What the exercise asks
Copy, from the entries below, each line where the word "true" can be found.

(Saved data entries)
::::::::::
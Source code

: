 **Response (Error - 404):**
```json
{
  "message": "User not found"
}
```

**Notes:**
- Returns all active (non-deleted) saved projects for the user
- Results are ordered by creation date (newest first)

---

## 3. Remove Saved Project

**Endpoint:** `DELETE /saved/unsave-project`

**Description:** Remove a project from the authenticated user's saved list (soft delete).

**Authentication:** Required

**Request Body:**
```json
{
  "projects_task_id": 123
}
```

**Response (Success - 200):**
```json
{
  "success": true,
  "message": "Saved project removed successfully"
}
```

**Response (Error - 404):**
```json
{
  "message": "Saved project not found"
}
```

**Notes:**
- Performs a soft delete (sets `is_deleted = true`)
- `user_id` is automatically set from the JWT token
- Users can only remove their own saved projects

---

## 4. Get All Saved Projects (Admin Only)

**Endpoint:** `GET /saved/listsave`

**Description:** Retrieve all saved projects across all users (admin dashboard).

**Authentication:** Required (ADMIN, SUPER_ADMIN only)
::::::::::
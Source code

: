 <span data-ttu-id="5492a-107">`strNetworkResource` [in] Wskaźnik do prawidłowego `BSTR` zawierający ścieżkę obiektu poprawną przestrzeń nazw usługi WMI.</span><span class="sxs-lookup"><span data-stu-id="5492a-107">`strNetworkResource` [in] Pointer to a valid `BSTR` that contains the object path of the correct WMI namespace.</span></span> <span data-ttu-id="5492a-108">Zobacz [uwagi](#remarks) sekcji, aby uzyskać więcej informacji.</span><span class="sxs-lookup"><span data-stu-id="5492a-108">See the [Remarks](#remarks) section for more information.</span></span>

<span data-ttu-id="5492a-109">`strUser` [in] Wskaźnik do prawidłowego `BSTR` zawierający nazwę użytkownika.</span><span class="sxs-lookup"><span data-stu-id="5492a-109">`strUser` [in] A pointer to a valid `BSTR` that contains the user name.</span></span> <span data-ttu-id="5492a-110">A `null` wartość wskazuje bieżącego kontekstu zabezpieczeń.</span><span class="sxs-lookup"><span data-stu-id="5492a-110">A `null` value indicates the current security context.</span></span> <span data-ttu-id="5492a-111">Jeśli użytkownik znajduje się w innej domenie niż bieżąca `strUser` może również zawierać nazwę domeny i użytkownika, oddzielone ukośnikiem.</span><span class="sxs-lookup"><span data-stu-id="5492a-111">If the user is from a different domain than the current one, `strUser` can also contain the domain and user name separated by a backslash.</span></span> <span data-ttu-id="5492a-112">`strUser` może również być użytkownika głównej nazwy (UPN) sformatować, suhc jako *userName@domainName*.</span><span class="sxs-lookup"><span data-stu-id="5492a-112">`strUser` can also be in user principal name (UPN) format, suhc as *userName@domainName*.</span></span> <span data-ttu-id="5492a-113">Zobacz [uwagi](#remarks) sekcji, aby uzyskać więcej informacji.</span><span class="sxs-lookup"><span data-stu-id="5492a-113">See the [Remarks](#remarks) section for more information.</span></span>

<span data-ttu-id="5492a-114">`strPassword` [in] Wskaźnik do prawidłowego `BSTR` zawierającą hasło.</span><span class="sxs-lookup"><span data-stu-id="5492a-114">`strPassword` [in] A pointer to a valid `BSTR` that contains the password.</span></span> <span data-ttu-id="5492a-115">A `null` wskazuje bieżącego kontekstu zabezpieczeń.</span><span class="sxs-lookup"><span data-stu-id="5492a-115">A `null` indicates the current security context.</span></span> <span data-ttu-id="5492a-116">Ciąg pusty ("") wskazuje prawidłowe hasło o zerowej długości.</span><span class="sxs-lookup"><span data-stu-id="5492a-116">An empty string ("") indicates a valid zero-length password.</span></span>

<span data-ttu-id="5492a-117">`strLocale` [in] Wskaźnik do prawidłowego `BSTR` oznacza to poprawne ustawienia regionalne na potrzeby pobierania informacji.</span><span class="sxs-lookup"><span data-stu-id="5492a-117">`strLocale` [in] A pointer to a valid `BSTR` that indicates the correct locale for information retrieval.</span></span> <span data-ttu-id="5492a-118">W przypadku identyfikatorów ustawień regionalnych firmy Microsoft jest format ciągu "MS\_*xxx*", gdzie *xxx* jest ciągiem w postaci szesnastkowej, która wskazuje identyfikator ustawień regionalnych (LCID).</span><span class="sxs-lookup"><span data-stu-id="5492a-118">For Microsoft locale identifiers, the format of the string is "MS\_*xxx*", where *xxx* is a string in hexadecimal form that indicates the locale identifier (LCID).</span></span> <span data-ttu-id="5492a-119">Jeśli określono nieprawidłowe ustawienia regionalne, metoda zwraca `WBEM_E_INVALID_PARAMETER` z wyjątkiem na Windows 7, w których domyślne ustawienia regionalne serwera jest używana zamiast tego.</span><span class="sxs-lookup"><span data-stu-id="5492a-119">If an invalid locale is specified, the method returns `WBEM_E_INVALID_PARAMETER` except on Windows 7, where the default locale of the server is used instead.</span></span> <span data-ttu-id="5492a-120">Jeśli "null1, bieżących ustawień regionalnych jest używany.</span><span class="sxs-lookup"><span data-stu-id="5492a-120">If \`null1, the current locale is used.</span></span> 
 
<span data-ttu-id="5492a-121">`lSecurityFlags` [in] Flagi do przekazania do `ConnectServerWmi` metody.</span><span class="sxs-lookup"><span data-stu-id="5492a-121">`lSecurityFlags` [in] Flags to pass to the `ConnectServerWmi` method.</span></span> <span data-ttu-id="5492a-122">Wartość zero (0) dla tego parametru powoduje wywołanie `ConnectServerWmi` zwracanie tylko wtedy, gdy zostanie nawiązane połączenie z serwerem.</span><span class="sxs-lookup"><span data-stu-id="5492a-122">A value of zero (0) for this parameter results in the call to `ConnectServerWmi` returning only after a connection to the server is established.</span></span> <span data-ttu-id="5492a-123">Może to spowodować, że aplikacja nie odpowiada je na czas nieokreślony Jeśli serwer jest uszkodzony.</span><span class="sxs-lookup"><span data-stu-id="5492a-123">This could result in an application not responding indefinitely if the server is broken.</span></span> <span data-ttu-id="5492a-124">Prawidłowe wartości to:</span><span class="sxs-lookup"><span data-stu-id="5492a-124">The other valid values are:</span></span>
::::::::::
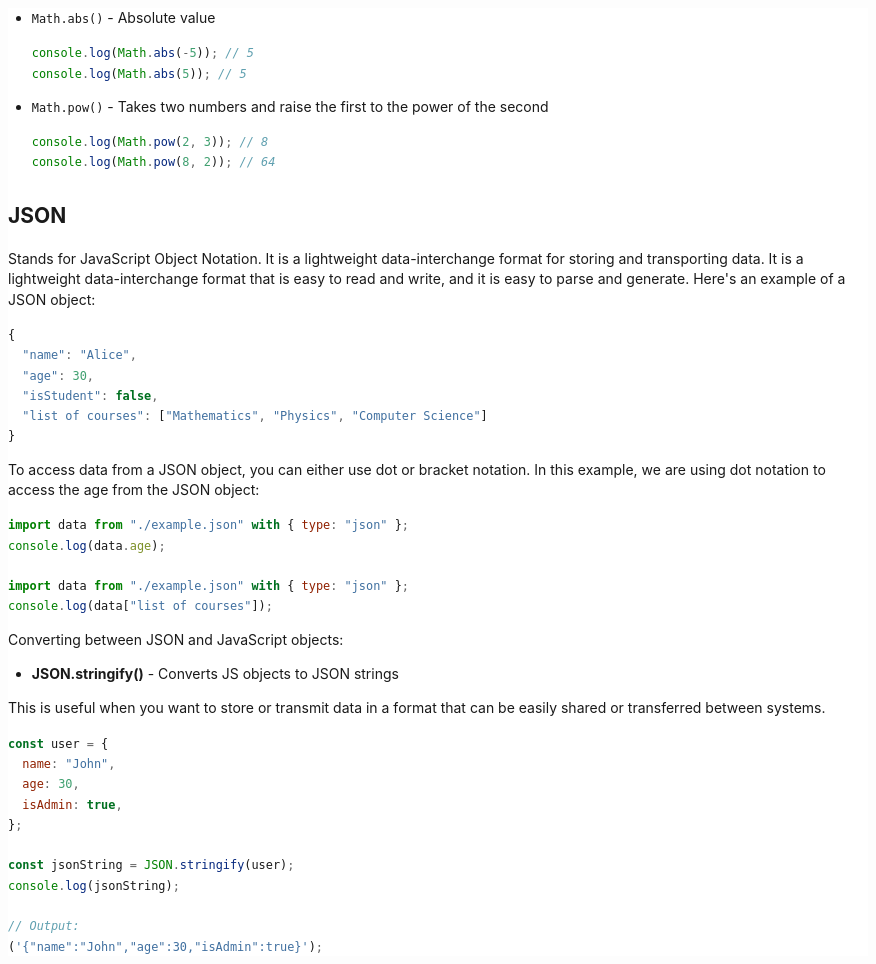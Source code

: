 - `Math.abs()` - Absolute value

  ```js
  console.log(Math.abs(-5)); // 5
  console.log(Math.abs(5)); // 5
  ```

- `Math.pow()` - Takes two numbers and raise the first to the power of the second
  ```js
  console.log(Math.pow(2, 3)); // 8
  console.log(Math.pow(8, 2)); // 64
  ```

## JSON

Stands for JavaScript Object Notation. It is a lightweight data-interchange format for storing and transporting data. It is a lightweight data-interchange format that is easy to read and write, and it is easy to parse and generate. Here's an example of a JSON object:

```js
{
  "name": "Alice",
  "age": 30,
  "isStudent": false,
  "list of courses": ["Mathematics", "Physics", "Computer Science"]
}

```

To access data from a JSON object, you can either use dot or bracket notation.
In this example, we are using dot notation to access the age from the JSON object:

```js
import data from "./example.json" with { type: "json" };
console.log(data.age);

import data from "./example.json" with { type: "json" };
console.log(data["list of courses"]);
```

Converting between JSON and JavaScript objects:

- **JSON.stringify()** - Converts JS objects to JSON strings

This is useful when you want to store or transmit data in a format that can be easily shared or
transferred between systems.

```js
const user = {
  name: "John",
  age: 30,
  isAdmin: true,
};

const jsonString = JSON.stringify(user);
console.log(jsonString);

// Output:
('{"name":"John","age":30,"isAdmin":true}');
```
::::::::::
Written response
  "success": true,
- Performs a soft delete (sets `is_deleted = true`)
  isAdmin: true,
('{"name":"John","age":30,"isAdmin":true}');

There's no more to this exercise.